◆ About this exercise ◆
Set down exactly the lines in the records below that run from the line with "For players looking" to the line with "- Removal of", inclusive, and nothing more.

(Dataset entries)
──────

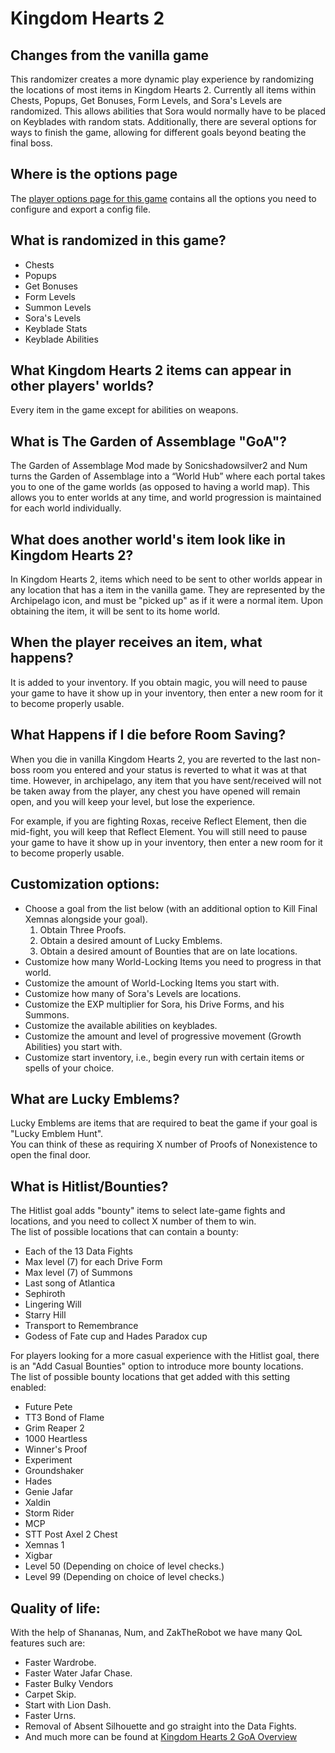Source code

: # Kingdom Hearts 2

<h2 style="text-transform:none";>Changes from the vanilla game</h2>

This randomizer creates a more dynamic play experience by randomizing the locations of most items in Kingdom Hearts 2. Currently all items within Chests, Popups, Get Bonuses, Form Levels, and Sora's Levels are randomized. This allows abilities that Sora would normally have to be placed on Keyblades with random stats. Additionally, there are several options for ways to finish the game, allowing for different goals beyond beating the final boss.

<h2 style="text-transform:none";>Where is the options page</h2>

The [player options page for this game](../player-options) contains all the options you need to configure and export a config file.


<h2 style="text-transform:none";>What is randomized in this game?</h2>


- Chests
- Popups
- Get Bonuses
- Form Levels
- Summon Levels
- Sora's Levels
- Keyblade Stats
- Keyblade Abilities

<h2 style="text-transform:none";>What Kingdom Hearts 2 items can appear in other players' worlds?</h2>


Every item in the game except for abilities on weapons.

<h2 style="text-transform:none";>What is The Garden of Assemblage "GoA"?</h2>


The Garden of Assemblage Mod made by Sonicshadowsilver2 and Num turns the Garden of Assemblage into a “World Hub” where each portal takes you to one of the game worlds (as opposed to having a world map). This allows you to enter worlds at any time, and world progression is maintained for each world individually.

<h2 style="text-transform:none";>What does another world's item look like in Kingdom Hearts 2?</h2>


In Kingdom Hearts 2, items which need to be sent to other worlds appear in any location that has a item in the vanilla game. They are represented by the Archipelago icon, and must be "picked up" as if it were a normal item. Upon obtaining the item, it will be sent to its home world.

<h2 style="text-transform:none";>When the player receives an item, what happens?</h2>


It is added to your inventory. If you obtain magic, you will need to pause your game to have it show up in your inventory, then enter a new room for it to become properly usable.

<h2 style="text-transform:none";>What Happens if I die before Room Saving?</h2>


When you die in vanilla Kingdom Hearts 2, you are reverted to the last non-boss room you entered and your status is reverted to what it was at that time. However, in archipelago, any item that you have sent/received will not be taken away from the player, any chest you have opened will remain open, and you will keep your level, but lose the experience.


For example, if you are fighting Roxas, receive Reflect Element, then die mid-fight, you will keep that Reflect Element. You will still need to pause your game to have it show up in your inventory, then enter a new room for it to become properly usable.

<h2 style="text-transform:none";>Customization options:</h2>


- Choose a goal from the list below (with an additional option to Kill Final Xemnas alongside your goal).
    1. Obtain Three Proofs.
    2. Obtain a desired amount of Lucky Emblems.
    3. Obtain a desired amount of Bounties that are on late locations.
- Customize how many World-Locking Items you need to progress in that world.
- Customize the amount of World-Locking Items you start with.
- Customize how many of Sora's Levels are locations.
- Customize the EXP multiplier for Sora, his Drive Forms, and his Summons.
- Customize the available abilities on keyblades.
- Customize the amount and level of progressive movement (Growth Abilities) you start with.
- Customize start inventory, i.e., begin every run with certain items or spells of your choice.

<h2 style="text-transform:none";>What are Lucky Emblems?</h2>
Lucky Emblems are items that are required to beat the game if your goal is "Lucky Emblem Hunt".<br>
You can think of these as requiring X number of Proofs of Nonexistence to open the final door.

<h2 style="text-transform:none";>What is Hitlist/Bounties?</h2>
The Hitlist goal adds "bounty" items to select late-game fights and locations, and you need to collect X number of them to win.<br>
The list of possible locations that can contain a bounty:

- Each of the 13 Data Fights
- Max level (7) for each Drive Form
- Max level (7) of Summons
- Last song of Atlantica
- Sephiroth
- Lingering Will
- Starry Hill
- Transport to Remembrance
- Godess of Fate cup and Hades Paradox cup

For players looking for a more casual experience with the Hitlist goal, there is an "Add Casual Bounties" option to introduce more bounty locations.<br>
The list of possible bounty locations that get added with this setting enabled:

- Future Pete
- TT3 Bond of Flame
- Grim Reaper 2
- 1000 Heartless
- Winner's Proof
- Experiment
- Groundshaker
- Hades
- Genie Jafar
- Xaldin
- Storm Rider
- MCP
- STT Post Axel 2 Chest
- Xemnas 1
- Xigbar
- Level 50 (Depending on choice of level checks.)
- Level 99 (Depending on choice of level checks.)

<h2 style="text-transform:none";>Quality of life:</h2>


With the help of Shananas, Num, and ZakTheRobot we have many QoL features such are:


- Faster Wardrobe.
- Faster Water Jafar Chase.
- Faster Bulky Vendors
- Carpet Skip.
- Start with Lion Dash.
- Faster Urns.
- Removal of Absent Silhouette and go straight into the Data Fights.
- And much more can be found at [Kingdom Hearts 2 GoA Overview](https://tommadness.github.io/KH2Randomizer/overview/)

──────

◆ Written reply ◆
For players looking for a more casual experience with the Hitlist goal, there is an "Add Casual Bounties" option to introduce more bounty locations.<br>
The list of possible bounty locations that get added with this setting enabled:

- Future Pete
- TT3 Bond of Flame
- Grim Reaper 2
- 1000 Heartless
- Winner's Proof
- Experiment
- Groundshaker
- Hades
- Genie Jafar
- Xaldin
- Storm Rider
- MCP
- STT Post Axel 2 Chest
- Xemnas 1
- Xigbar
- Level 50 (Depending on choice of level checks.)
- Level 99 (Depending on choice of level checks.)

<h2 style="text-transform:none";>Quality of life:</h2>


With the help of Shananas, Num, and ZakTheRobot we have many QoL features such are:


- Faster Wardrobe.
- Faster Water Jafar Chase.
- Faster Bulky Vendors
- Carpet Skip.
- Start with Lion Dash.
- Faster Urns.
- Removal of Absent Silhouette and go straight into the Data Fights.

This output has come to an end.